→ Problem details
No image is to be carried over; reproduce the rest of the listing word for word.

→ Available records
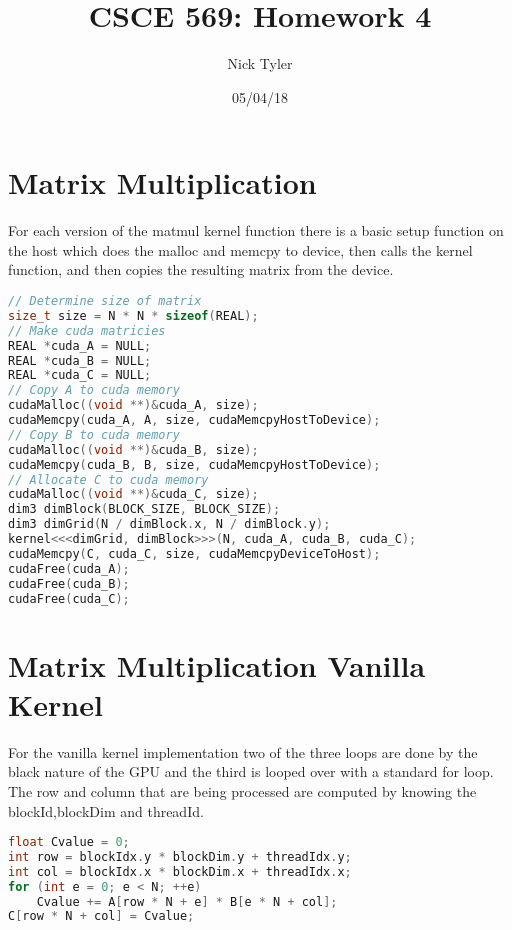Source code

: \documentclass[a4paper]{article}
\title{CSCE 569: Homework 4}
\author{Nick Tyler}
\date{05/04/18}
\begin{document}
\maketitle

\section*{Matrix Multiplication}
For each version of the matmul kernel function there is a basic setup function on the host which does the malloc and memcpy to device, then calls the kernel function, and then copies the resulting matrix from the device.
\begin{lstlisting}[language=C++]
// Determine size of matrix
size_t size = N * N * sizeof(REAL);
// Make cuda matricies
REAL *cuda_A = NULL;
REAL *cuda_B = NULL;
REAL *cuda_C = NULL;
// Copy A to cuda memory
cudaMalloc((void **)&cuda_A, size);
cudaMemcpy(cuda_A, A, size, cudaMemcpyHostToDevice);
// Copy B to cuda memory
cudaMalloc((void **)&cuda_B, size);
cudaMemcpy(cuda_B, B, size, cudaMemcpyHostToDevice);
// Allocate C to cuda memory
cudaMalloc((void **)&cuda_C, size);
dim3 dimBlock(BLOCK_SIZE, BLOCK_SIZE);
dim3 dimGrid(N / dimBlock.x, N / dimBlock.y);
kernel<<<dimGrid, dimBlock>>>(N, cuda_A, cuda_B, cuda_C);
cudaMemcpy(C, cuda_C, size, cudaMemcpyDeviceToHost);
cudaFree(cuda_A);
cudaFree(cuda_B);
cudaFree(cuda_C);
\end{lstlisting}

\section*{Matrix Multiplication Vanilla Kernel}
For the vanilla kernel implementation two of the three loops are done by the black nature of the GPU and the third is looped over with a standard for loop. The row and column that are being processed are computed by knowing the blockId,blockDim and threadId.
\begin{lstlisting}[language=C++]
float Cvalue = 0;
int row = blockIdx.y * blockDim.y + threadIdx.y;
int col = blockIdx.x * blockDim.x + threadIdx.x;
for (int e = 0; e < N; ++e)
	Cvalue += A[row * N + e] * B[e * N + col];
C[row * N + col] = Cvalue;
\end{lstlisting}
\end{document}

→ Response area
Source code

: \documentclass[a4paper]{article}
\title{CSCE 569: Homework 4}
\author{Nick Tyler}
\date{05/04/18}
\begin{document}
\maketitle

\section*{Matrix Multiplication}
For each version of the matmul kernel function there is a basic setup function on the host which does the malloc and memcpy to device, then calls the kernel function, and then copies the resulting matrix from the device.
\begin{lstlisting}[language=C++]
// Determine size of matrix
size_t size = N * N * sizeof(REAL);
// Make cuda matricies
REAL *cuda_A = NULL;
REAL *cuda_B = NULL;
REAL *cuda_C = NULL;
// Copy A to cuda memory
cudaMalloc((void **)&cuda_A, size);
cudaMemcpy(cuda_A, A, size, cudaMemcpyHostToDevice);
// Copy B to cuda memory
cudaMalloc((void **)&cuda_B, size);
cudaMemcpy(cuda_B, B, size, cudaMemcpyHostToDevice);
// Allocate C to cuda memory
cudaMalloc((void **)&cuda_C, size);
dim3 dimBlock(BLOCK_SIZE, BLOCK_SIZE);
dim3 dimGrid(N / dimBlock.x, N / dimBlock.y);
kernel<<<dimGrid, dimBlock>>>(N, cuda_A, cuda_B, cuda_C);
cudaMemcpy(C, cuda_C, size, cudaMemcpyDeviceToHost);
cudaFree(cuda_A);
cudaFree(cuda_B);
cudaFree(cuda_C);
\end{lstlisting}

\section*{Matrix Multiplication Vanilla Kernel}
For the vanilla kernel implementation two of the three loops are done by the black nature of the GPU and the third is looped over with a standard for loop. The row and column that are being processed are computed by knowing the blockId,blockDim and threadId.
\begin{lstlisting}[language=C++]
float Cvalue = 0;
int row = blockIdx.y * blockDim.y + threadIdx.y;
int col = blockIdx.x * blockDim.x + threadIdx.x;
for (int e = 0; e < N; ++e)
	Cvalue += A[row * N + e] * B[e * N + col];
C[row * N + col] = Cvalue;
\end{lstlisting}
\end{document}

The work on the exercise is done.